Among the lines below, return each one that contains the word "width".

····················

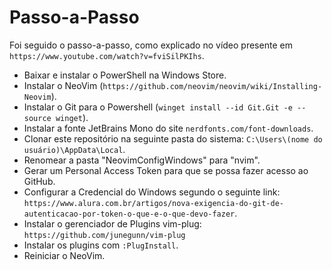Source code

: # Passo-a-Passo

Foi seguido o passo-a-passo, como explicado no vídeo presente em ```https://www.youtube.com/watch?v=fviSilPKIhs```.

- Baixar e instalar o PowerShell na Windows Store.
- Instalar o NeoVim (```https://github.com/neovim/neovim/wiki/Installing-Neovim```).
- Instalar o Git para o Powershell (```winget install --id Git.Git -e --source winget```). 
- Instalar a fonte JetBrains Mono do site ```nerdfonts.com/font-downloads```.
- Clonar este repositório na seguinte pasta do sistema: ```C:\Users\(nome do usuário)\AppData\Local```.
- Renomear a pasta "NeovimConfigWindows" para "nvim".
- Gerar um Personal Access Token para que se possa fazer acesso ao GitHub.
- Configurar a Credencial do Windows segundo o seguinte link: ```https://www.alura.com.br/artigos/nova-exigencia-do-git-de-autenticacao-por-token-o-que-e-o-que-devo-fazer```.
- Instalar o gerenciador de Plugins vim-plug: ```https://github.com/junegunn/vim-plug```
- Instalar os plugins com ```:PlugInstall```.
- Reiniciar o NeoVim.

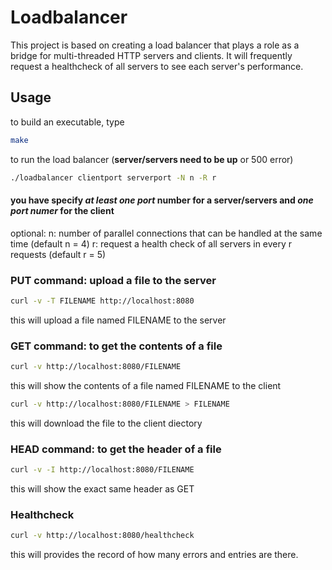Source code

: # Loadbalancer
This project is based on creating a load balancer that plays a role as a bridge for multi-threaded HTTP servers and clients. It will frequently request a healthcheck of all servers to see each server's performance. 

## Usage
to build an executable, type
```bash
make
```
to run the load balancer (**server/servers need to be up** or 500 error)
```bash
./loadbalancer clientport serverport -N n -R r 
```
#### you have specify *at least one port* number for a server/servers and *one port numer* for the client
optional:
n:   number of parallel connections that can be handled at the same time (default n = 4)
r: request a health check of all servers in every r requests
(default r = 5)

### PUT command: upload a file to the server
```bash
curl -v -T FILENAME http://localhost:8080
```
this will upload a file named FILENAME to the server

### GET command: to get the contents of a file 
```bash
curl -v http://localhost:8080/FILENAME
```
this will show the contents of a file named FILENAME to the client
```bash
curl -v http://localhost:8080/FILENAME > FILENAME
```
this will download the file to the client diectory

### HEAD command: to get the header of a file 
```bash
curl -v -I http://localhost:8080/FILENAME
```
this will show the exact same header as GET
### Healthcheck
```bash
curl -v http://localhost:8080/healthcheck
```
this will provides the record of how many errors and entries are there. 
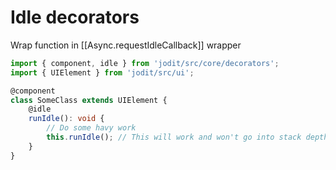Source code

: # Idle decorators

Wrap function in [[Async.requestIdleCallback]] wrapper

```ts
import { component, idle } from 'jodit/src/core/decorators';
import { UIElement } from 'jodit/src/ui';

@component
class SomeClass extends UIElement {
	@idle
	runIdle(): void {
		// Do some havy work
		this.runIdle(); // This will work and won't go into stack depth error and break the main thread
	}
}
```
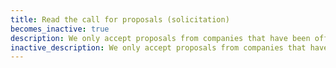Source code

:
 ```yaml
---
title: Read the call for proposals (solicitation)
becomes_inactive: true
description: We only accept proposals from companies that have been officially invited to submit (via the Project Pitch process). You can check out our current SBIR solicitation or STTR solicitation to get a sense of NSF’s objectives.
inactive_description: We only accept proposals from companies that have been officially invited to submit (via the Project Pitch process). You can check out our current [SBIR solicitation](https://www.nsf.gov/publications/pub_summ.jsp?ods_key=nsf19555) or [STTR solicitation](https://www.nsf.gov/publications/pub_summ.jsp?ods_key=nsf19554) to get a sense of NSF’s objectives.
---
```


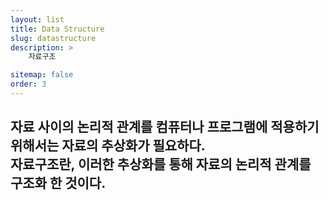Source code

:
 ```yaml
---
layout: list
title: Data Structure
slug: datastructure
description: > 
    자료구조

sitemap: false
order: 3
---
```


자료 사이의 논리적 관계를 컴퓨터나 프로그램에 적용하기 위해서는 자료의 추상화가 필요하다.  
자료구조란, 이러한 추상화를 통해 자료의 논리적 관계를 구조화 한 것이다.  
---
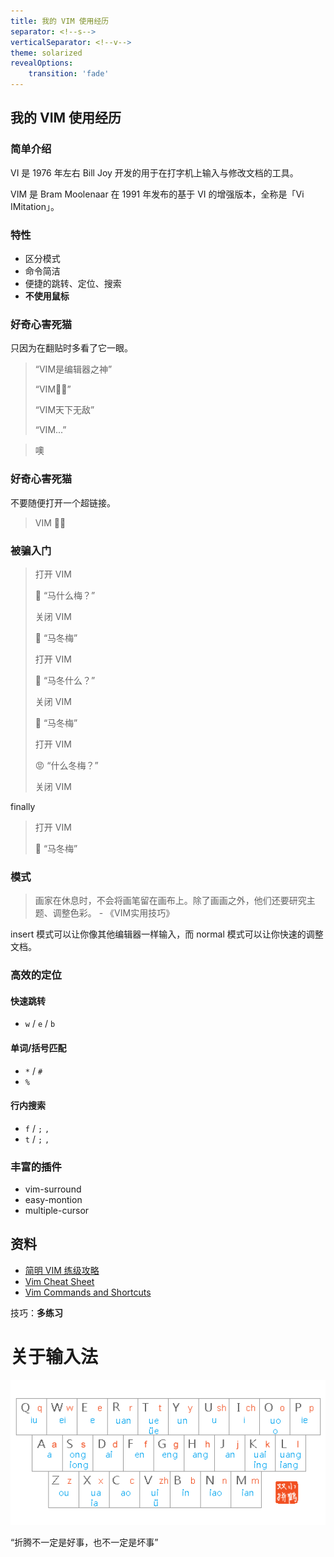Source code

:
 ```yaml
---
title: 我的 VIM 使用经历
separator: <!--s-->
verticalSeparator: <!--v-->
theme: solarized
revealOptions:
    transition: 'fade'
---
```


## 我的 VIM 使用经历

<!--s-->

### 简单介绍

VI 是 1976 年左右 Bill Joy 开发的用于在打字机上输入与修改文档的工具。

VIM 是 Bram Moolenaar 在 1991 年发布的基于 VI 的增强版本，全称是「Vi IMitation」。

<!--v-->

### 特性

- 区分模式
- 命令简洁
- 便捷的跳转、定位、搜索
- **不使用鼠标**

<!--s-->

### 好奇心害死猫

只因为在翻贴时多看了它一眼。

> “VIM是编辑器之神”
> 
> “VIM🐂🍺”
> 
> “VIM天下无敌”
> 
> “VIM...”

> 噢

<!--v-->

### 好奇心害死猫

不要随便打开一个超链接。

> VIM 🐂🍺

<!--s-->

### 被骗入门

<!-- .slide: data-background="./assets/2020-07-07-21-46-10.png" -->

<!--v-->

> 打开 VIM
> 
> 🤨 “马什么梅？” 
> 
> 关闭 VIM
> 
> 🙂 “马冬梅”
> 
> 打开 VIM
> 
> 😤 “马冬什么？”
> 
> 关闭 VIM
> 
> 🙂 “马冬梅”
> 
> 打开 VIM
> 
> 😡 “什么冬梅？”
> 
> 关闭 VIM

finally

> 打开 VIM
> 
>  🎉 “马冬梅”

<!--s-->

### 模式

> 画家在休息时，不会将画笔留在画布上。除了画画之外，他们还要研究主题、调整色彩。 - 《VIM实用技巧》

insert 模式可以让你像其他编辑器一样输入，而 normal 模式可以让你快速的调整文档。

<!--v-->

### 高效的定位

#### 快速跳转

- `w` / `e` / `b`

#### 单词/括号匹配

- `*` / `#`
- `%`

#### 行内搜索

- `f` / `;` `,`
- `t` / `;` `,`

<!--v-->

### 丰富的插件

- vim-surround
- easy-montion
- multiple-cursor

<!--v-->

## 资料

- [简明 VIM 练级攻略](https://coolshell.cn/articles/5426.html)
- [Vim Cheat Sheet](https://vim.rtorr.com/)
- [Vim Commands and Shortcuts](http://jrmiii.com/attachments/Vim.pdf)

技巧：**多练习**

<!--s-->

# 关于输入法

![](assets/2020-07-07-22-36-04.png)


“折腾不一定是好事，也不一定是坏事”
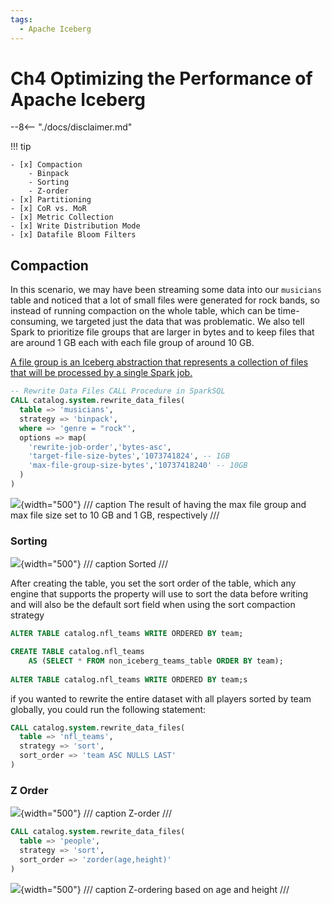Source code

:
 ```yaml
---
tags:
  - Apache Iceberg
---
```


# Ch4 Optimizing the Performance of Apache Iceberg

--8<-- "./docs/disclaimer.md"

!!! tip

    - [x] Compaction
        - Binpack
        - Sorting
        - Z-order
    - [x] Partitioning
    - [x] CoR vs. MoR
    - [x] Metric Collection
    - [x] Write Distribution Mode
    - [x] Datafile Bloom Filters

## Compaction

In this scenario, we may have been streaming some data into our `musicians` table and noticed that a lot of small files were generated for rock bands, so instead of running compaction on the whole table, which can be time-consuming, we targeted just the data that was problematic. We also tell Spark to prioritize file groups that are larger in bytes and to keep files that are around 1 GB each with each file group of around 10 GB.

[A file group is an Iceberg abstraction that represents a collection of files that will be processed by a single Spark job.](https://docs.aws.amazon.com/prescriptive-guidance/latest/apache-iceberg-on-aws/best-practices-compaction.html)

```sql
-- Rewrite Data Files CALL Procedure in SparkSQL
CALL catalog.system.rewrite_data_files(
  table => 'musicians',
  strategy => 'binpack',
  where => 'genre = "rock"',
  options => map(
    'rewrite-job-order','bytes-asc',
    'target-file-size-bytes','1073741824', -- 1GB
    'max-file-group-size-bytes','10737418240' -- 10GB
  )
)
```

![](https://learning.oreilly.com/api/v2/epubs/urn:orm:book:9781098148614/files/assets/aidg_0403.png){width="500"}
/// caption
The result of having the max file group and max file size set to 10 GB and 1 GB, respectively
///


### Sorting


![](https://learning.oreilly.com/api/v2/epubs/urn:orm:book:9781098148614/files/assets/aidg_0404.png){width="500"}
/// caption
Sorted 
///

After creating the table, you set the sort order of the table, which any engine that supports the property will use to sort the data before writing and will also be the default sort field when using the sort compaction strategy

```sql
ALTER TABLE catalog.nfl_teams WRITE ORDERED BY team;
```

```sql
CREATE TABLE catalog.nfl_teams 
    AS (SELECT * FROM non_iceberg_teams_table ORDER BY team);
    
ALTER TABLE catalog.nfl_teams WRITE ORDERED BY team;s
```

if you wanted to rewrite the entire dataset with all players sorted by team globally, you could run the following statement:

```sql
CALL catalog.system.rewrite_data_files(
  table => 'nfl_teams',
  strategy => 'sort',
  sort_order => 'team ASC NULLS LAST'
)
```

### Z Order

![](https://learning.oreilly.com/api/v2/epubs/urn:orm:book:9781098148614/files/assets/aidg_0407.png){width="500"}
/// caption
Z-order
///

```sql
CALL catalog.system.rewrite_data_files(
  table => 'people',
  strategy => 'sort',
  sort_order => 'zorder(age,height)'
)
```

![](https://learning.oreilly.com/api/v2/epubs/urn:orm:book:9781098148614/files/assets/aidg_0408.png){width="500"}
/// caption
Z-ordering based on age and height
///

····················

Result for this exercise:
![](https://learning.oreilly.com/api/v2/epubs/urn:orm:book:9781098148614/files/assets/aidg_0403.png){width="500"}
![](https://learning.oreilly.com/api/v2/epubs/urn:orm:book:9781098148614/files/assets/aidg_0404.png){width="500"}
![](https://learning.oreilly.com/api/v2/epubs/urn:orm:book:9781098148614/files/assets/aidg_0407.png){width="500"}
![](https://learning.oreilly.com/api/v2/epubs/urn:orm:book:9781098148614/files/assets/aidg_0408.png){width="500"}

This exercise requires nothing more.